===== Recorded information
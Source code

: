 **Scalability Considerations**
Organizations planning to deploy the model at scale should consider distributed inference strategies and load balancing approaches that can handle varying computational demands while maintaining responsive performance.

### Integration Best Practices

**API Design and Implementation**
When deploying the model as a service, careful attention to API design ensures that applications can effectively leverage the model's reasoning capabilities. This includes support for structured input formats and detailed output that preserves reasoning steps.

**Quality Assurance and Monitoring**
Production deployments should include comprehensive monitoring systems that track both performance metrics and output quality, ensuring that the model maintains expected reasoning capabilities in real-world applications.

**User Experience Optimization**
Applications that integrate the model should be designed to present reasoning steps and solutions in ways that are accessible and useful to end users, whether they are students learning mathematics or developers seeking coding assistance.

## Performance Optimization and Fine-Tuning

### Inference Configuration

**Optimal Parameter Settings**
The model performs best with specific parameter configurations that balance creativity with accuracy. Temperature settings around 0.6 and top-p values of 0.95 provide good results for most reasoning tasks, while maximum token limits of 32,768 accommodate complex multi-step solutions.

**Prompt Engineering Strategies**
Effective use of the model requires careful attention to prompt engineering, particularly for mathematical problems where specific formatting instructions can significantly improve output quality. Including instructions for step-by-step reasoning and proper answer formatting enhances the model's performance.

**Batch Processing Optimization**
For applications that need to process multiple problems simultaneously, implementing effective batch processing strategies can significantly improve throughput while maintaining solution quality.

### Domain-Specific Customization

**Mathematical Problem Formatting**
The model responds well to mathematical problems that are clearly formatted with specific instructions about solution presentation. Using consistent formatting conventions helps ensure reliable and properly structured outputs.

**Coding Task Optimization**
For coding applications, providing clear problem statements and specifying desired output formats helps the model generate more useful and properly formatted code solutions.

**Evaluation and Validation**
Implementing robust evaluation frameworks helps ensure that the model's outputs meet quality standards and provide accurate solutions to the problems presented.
==========
===== Recorded information
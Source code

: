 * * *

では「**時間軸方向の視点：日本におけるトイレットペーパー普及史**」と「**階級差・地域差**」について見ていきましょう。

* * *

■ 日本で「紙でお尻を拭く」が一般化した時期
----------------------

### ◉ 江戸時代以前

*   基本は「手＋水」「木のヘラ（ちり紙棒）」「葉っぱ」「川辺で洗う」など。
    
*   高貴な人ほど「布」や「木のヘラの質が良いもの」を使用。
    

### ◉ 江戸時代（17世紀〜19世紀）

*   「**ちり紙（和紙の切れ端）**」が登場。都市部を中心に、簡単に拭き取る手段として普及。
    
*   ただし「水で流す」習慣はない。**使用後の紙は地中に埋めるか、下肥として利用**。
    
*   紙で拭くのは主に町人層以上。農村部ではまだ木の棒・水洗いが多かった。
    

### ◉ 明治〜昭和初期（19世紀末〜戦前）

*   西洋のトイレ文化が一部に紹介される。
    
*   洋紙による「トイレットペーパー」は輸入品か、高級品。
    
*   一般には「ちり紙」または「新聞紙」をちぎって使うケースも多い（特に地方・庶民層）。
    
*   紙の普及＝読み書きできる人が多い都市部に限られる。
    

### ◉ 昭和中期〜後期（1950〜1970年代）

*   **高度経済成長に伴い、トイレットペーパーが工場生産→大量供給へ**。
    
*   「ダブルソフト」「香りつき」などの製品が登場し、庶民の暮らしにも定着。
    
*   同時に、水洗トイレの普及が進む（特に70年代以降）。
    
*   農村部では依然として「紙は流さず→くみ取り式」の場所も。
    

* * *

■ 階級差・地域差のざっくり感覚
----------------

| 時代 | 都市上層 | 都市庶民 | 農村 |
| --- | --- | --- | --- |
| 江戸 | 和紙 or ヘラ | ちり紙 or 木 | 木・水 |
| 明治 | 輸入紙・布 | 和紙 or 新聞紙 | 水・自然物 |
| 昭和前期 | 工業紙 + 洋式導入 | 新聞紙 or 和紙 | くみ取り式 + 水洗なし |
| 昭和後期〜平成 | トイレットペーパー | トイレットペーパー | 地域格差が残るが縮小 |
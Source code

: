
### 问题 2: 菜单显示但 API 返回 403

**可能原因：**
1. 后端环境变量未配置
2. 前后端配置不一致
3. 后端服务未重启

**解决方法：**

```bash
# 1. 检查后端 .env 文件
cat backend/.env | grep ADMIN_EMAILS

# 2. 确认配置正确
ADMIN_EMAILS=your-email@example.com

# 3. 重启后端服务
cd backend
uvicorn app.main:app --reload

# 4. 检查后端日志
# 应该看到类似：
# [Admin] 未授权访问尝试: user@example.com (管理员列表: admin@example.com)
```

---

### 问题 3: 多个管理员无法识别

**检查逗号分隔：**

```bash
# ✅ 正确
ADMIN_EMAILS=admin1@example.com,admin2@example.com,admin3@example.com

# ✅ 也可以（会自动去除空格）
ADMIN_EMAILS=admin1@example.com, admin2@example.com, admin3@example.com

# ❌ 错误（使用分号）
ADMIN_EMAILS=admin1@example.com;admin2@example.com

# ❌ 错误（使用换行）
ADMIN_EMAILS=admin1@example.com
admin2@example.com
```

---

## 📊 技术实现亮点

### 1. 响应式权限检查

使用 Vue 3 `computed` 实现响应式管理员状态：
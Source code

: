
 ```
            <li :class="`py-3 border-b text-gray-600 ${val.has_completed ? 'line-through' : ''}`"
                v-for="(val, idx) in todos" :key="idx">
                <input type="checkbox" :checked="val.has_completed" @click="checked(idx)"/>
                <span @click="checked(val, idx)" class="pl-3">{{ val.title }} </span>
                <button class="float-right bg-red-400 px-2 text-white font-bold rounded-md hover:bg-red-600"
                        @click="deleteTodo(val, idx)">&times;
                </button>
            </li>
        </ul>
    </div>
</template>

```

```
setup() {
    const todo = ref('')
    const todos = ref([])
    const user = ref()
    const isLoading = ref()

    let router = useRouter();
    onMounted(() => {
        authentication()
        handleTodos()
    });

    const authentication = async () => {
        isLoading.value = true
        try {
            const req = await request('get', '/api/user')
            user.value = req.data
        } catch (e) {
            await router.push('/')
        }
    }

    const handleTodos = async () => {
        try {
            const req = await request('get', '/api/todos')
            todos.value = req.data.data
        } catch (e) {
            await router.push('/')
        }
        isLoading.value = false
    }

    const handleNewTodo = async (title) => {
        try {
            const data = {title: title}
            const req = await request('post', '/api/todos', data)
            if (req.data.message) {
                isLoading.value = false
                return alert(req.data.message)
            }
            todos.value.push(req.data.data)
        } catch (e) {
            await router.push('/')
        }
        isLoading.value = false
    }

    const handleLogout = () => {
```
==========
===== Recorded information
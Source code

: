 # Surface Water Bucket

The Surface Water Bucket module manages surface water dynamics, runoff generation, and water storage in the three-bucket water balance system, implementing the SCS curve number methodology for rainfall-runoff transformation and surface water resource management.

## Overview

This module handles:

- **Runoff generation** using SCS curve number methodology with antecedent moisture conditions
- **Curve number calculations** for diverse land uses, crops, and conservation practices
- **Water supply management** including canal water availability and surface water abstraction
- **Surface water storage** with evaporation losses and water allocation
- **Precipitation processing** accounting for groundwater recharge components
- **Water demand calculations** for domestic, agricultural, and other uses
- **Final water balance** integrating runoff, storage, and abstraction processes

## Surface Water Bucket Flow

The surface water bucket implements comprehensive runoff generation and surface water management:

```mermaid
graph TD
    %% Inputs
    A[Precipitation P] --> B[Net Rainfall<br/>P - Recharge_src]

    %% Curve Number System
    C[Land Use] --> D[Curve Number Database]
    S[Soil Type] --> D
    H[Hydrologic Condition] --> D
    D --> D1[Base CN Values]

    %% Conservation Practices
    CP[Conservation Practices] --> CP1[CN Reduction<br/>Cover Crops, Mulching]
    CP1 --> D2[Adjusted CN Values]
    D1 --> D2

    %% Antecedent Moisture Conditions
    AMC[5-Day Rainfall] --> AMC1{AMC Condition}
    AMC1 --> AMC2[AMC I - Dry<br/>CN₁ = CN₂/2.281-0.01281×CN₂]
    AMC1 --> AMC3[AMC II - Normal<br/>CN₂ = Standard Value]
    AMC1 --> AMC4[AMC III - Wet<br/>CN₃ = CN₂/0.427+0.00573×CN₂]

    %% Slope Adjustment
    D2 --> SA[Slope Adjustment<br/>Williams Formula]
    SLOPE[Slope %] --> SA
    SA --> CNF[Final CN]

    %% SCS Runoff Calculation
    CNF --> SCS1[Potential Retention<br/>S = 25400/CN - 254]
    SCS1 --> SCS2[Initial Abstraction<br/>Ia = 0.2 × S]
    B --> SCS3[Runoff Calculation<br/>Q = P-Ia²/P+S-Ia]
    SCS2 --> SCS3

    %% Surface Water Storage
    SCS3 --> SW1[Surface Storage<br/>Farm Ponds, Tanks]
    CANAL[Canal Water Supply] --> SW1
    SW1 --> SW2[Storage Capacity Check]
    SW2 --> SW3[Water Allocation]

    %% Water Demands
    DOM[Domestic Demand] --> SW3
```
==========
Show every line from the entries that includes the word "handleTodos".

        handleTodos()
    const handleTodos = async () => {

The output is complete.